Show all lines of the listing that contain the word "name".

*** Opening of INPUT DATA ***

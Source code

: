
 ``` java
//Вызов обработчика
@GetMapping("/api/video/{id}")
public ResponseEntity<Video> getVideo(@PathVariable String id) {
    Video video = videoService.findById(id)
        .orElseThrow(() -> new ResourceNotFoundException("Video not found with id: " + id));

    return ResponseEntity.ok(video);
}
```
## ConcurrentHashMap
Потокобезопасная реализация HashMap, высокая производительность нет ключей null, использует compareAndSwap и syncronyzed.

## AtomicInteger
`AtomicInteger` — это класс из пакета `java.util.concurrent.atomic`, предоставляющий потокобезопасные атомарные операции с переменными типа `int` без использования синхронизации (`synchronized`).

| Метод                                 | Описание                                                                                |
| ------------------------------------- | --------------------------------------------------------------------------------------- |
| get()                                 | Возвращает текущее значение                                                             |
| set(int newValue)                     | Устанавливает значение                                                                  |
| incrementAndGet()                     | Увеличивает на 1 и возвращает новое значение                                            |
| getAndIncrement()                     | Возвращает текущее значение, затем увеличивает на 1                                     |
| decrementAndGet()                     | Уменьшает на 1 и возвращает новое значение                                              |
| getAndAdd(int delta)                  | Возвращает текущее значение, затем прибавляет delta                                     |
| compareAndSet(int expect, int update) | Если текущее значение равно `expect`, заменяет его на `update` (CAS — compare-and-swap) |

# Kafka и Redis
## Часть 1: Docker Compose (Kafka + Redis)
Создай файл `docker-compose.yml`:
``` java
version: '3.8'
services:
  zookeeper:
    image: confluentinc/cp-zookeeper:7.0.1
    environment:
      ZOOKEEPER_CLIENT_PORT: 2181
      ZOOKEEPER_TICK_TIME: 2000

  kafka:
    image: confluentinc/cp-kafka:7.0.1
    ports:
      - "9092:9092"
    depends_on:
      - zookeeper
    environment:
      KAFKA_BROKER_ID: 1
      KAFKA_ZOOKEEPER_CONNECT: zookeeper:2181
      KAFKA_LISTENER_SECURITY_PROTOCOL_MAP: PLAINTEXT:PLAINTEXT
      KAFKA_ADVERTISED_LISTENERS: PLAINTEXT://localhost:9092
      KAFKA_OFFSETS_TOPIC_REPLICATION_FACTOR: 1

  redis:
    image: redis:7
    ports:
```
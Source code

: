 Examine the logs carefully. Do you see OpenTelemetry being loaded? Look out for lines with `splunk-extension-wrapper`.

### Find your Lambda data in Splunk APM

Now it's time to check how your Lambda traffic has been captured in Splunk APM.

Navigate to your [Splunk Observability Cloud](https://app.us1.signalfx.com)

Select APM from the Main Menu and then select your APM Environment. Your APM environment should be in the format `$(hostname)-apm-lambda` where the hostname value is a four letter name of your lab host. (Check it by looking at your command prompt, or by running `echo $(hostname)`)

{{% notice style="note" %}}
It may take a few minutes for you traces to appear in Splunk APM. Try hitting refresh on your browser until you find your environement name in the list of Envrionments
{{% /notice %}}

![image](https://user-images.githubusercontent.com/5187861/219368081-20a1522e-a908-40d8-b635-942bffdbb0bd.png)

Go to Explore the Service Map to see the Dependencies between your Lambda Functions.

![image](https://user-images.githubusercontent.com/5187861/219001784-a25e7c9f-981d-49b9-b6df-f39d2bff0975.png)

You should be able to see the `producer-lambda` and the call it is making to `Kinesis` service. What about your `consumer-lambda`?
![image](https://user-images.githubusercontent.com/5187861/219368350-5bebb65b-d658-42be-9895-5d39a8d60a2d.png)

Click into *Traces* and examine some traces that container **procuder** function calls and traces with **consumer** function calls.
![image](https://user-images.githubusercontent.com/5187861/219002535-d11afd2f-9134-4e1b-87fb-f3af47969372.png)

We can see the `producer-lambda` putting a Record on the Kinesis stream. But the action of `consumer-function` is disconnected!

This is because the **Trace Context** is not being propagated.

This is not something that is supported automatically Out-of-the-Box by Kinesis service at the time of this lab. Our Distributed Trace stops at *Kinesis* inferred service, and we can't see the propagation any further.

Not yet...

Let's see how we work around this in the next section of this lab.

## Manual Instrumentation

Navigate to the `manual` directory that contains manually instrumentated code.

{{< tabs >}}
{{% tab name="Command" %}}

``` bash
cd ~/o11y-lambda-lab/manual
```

*** Close of INPUT DATA ***

* _PROBLEM SOLUTION_:
Select APM from the Main Menu and then select your APM Environment. Your APM environment should be in the format `$(hostname)-apm-lambda` where the hostname value is a four letter name of your lab host. (Check it by looking at your command prompt, or by running `echo $(hostname)`)
It may take a few minutes for you traces to appear in Splunk APM. Try hitting refresh on your browser until you find your environement name in the list of Envrionments
{{% tab name="Command" %}}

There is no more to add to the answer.